This is the main model chunk. The tic() and toc() statements measure the execution time for the whole chunk. There is also a progressbar in the chunk that will run in the console and inform you about the progress of the MC simulation. The loss function parameters are set in the loss function, the TF parameters in the loss function code. For each loop iteration, we will store the parameter values and the simulated discharge in the “param” dataframe. So, if we ran the MC simulation 100 times, we would end up with 100 parameter combinations and simulated discharges.

Q1 (3 pt) How are the loss function and TF parameters being sampled? That is, what is the underlying distribution and why did we choose it? (2-3 sentences)
ANSWER:

Extra point: What does the while loop do in the TF calculation? And why is it in there? (1-2 sentences)
ANSWER:

Save or load data

After setting up the MC simulation, we will actually use a pre-created dataset. Running the MC simulation tens of thousands of times will take multiple hours. For that reason, we will use an existing data set.

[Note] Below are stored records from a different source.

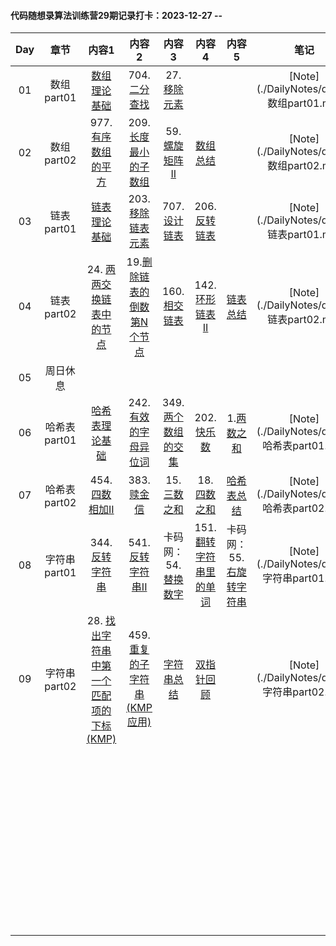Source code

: #### **代码随想录算法训练营29期记录打卡**：2023-12-27 -- 

| Day  |     章节     |                            内容1                             |                            内容2                             |                            内容3                             |                            内容4                             |                            内容5                             |                    笔记                    |
| :--: | :----------: | :----------------------------------------------------------: | :----------------------------------------------------------: | :----------------------------------------------------------: | :----------------------------------------------------------: | :----------------------------------------------------------: | :----------------------------------------: |
|  01  |  数组part01  | [数组理论基础](https://programmercarl.com/%E6%95%B0%E7%BB%84%E7%90%86%E8%AE%BA%E5%9F%BA%E7%A1%80.html) | 704. [二分查找](https://programmercarl.com/0704.%E4%BA%8C%E5%88%86%E6%9F%A5%E6%89%BE.html#) | 27. [移除元素](https://programmercarl.com/0027.%E7%A7%BB%E9%99%A4%E5%85%83%E7%B4%A0.html) |                                                              |                                                              |  [Note](./DailyNotes/day01 数组part01.md)  |
|  02  |  数组part02  | 977.[有序数组的平方](https://programmercarl.com/0977.%E6%9C%89%E5%BA%8F%E6%95%B0%E7%BB%84%E7%9A%84%E5%B9%B3%E6%96%B9.html) | 209.[长度最小的子数组](https://programmercarl.com/0209.%E9%95%BF%E5%BA%A6%E6%9C%80%E5%B0%8F%E7%9A%84%E5%AD%90%E6%95%B0%E7%BB%84.html) | 59.[螺旋矩阵II](https://programmercarl.com/0059.%E8%9E%BA%E6%97%8B%E7%9F%A9%E9%98%B5II.html) | [数组总结](https://programmercarl.com/%E6%95%B0%E7%BB%84%E6%80%BB%E7%BB%93%E7%AF%87.html) |                                                              |  [Note](./DailyNotes/day02 数组part02.md)  |
|  03  |  链表part01  | [链表理论基础](https://programmercarl.com/%E9%93%BE%E8%A1%A8%E7%90%86%E8%AE%BA%E5%9F%BA%E7%A1%80.html) | 203.[移除链表元素](https://programmercarl.com/0203.%E7%A7%BB%E9%99%A4%E9%93%BE%E8%A1%A8%E5%85%83%E7%B4%A0.html) | 707.[设计链表](https://programmercarl.com/0707.%E8%AE%BE%E8%AE%A1%E9%93%BE%E8%A1%A8.html) | 206.[反转链表](https://programmercarl.com/0206.%E7%BF%BB%E8%BD%AC%E9%93%BE%E8%A1%A8.html) |                                                              |  [Note](./DailyNotes/day03 链表part01.md)  |
|  04  |  链表part02  | 24. [两两交换链表中的节点](https://programmercarl.com/0024.%E4%B8%A4%E4%B8%A4%E4%BA%A4%E6%8D%A2%E9%93%BE%E8%A1%A8%E4%B8%AD%E7%9A%84%E8%8A%82%E7%82%B9.html#) | 19.[删除链表的倒数第N个节点](https://programmercarl.com/0019.%E5%88%A0%E9%99%A4%E9%93%BE%E8%A1%A8%E7%9A%84%E5%80%92%E6%95%B0%E7%AC%ACN%E4%B8%AA%E8%8A%82%E7%82%B9.html) | 160. [相交链表](https://programmercarl.com/%E9%9D%A2%E8%AF%95%E9%A2%9802.07.%E9%93%BE%E8%A1%A8%E7%9B%B8%E4%BA%A4.html) | 142.[环形链表II](https://programmercarl.com/0142.%E7%8E%AF%E5%BD%A2%E9%93%BE%E8%A1%A8II.html) | [链表总结](https://programmercarl.com/%E9%93%BE%E8%A1%A8%E6%80%BB%E7%BB%93%E7%AF%87.html) |  [Note](./DailyNotes/day04 链表part02.md)  |
|  05  |   周日休息   |                                                              |                                                              |                                                              |                                                              |                                                              |                                            |
|  06  | 哈希表part01 | [哈希表理论基础](https://programmercarl.com/%E5%93%88%E5%B8%8C%E8%A1%A8%E7%90%86%E8%AE%BA%E5%9F%BA%E7%A1%80.html) | 242. [有效的字母异位词](https://programmercarl.com/0242.%E6%9C%89%E6%95%88%E7%9A%84%E5%AD%97%E6%AF%8D%E5%BC%82%E4%BD%8D%E8%AF%8D.html) | 349.[两个数组的交集](https://programmercarl.com/0349.%E4%B8%A4%E4%B8%AA%E6%95%B0%E7%BB%84%E7%9A%84%E4%BA%A4%E9%9B%86.html) | 202. [快乐数](https://programmercarl.com/0202.%E5%BF%AB%E4%B9%90%E6%95%B0.html) | 1.[两数之和](https://programmercarl.com/0001.%E4%B8%A4%E6%95%B0%E4%B9%8B%E5%92%8C.html) | [Note](./DailyNotes/day06 哈希表part01.md) |
|  07  | 哈希表part02 | 454.[四数相加II](https://programmercarl.com/0454.%E5%9B%9B%E6%95%B0%E7%9B%B8%E5%8A%A0II.html) | 383. [赎金信](https://programmercarl.com/0383.%E8%B5%8E%E9%87%91%E4%BF%A1.html) | 15. [三数之和](https://programmercarl.com/0015.%E4%B8%89%E6%95%B0%E4%B9%8B%E5%92%8C.html) | 18. [四数之和](https://programmercarl.com/0018.%E5%9B%9B%E6%95%B0%E4%B9%8B%E5%92%8C.html) | [哈希表总结](https://programmercarl.com/%E5%93%88%E5%B8%8C%E8%A1%A8%E6%80%BB%E7%BB%93.html) | [Note](./DailyNotes/day07 哈希表part02.md) |
|  08  | 字符串part01 | 344.[反转字符串](https://programmercarl.com/0344.%E5%8F%8D%E8%BD%AC%E5%AD%97%E7%AC%A6%E4%B8%B2.html) | 541. [反转字符串II](https://programmercarl.com/0541.%E5%8F%8D%E8%BD%AC%E5%AD%97%E7%AC%A6%E4%B8%B2II.html) | 卡码网：54.[替换数字](https://programmercarl.com/kama54.%E6%9B%BF%E6%8D%A2%E6%95%B0%E5%AD%97.html) | 151.[翻转字符串里的单词](https://programmercarl.com/0151.%E7%BF%BB%E8%BD%AC%E5%AD%97%E7%AC%A6%E4%B8%B2%E9%87%8C%E7%9A%84%E5%8D%95%E8%AF%8D.html) | 卡码网：55.[右旋转字符串](https://programmercarl.com/kama55.%E5%8F%B3%E6%97%8B%E5%AD%97%E7%AC%A6%E4%B8%B2.html) | [Note](./DailyNotes/day08 字符串part01.md) |
|  09  | 字符串part02 | 28. [找出字符串中第一个匹配项的下标(KMP)](https://programmercarl.com/0028.%E5%AE%9E%E7%8E%B0strStr.html) | 459.[重复的子字符串(KMP应用)](https://programmercarl.com/0459.%E9%87%8D%E5%A4%8D%E7%9A%84%E5%AD%90%E5%AD%97%E7%AC%A6%E4%B8%B2.html) | [字符串总结](https://programmercarl.com/%E5%AD%97%E7%AC%A6%E4%B8%B2%E6%80%BB%E7%BB%93.html) | [双指针回顾](https://programmercarl.com/%E5%8F%8C%E6%8C%87%E9%92%88%E6%80%BB%E7%BB%93.html) |                                                              | [Note](./DailyNotes/day09 字符串part02.md) |
|      |              |                                                              |                                                              |                                                              |                                                              |                                                              |                                            |
|      |              |                                                              |                                                              |                                                              |                                                              |                                                              |                                            |
|      |              |                                                              |                                                              |                                                              |                                                              |                                                              |                                            |
|      |              |                                                              |                                                              |                                                              |                                                              |                                                              |                                            |
|      |              |                                                              |                                                              |                                                              |                                                              |                                                              |                                            |
|      |              |                                                              |                                                              |                                                              |                                                              |                                                              |                                            |
|      |              |                                                              |                                                              |                                                              |                                                              |                                                              |                                            |
|      |              |                                                              |                                                              |                                                              |                                                              |                                                              |                                            |
|      |              |                                                              |                                                              |                                                              |                                                              |                                                              |                                            |
|      |              |                                                              |                                                              |                                                              |                                                              |                                                              |                                            |
|      |              |                                                              |                                                              |                                                              |                                                              |                                                              |                                            |
|      |              |                                                              |                                                              |                                                              |                                                              |                                                              |                                            |
|      |              |                                                              |                                                              |                                                              |                                                              |                                                              |                                            |
|      |              |                                                              |                                                              |                                                              |                                                              |                                                              |                                            |
|      |              |                                                              |                                                              |                                                              |                                                              |                                                              |                                            |
|      |              |                                                              |                                                              |                                                              |                                                              |                                                              |                                            |
|      |              |                                                              |                                                              |                                                              |                                                              |                                                              |                                            |
|      |              |                                                              |                                                              |                                                              |                                                              |                                                              |                                            |
|      |              |                                                              |                                                              |                                                              |                                                              |                                                              |                                            |
|      |              |                                                              |                                                              |                                                              |                                                              |                                                              |                                            |
|      |              |                                                              |                                                              |                                                              |                                                              |                                                              |                                            |
|      |              |                                                              |                                                              |                                                              |                                                              |                                                              |                                            |
|      |              |                                                              |                                                              |                                                              |                                                              |                                                              |                                            |
|      |              |                                                              |                                                              |                                                              |                                                              |                                                              |                                            |
|      |              |                                                              |                                                              |                                                              |                                                              |                                                              |                                            |
|      |              |                                                              |                                                              |                                                              |                                                              |                                                              |                                            |
|      |              |                                                              |                                                              |                                                              |                                                              |                                                              |                                            |
|      |              |                                                              |                                                              |                                                              |                                                              |                                                              |                                            |
|      |              |                                                              |                                                              |                                                              |                                                              |                                                              |                                            |
|      |              |                                                              |                                                              |                                                              |                                                              |                                                              |                                            |
|      |              |                                                              |                                                              |                                                              |                                                              |                                                              |                                            |
|      |              |                                                              |                                                              |                                                              |                                                              |                                                              |                                            |
|      |              |                                                              |                                                              |                                                              |                                                              |                                                              |                                            |
|      |              |                                                              |                                                              |                                                              |                                                              |                                                              |                                            |
|      |              |                                                              |                                                              |                                                              |                                                              |                                                              |                                            |
|      |              |                                                              |                                                              |                                                              |                                                              |                                                              |                                            |
|      |              |                                                              |                                                              |                                                              |                                                              |                                                              |                                            |
|      |              |                                                              |                                                              |                                                              |                                                              |                                                              |                                            |
|      |              |                                                              |                                                              |                                                              |                                                              |                                                              |                                            |
|      |              |                                                              |                                                              |                                                              |                                                              |                                                              |                                            |
|      |              |                                                              |                                                              |                                                              |                                                              |                                                              |                                            |
|      |              |                                                              |                                                              |                                                              |                                                              |                                                              |                                            |
|      |              |                                                              |                                                              |                                                              |                                                              |                                                              |                                            |
|      |              |                                                              |                                                              |                                                              |                                                              |                                                              |                                            |
|      |              |                                                              |                                                              |                                                              |                                                              |                                                              |                                            |
|      |              |                                                              |                                                              |                                                              |                                                              |                                                              |                                            |
|      |              |                                                              |                                                              |                                                              |                                                              |                                                              |                                            |
|      |              |                                                              |                                                              |                                                              |                                                              |                                                              |                                            |
|      |              |                                                              |                                                              |                                                              |                                                              |                                                              |                                            |
|      |              |                                                              |                                                              |                                                              |                                                              |                                                              |                                            |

# save.image(file = 'AllData.RData')

# load the MC data
# load("AllData.RData")

Best run

Now that we have the dataframe with all parameter combinations and all efficiencies, we can plot the best simulation and compare it to the observed discharge

# # take the best run (i.e., first row in param df), unlist the simulated discharge, and store it in a dataframe
# PQ$Qsim <- unlist(param$qsim[1])
# 
# # make long form
# PQ_long <- PQ %>%
#   select(-wtr_yr, -RainMelt_mm) %>% # remove the water year and rainmelt columns
#   pivot_longer(names_to = "key", values_to = "value", -Date)
# 
# # plot observed and best simulated discharge in the same figure against the date
# ggplot(PQ_long, aes(x = Date, y = value, color = key)) +
#   theme_bw(base_size = 15) +
#   geom_line() +
#   labs(y = "Discharge (mm/day)", color = {
#   })

3.4.5 Sensitivity analysis

We will use the GLUE methodology to assess parameter sensitivity. We will use GLUE for two things: 1) To assess parameter sensitivity, and 2) to create an envelope of model simulations. For the first step, we need to bring the data into shape so that we can plot dotty plots and density plots. We will use NSE for this. You want to plot each parameter in its own box. Look up facet_wrap() for how to do this! You want the axis scaling to be “free”.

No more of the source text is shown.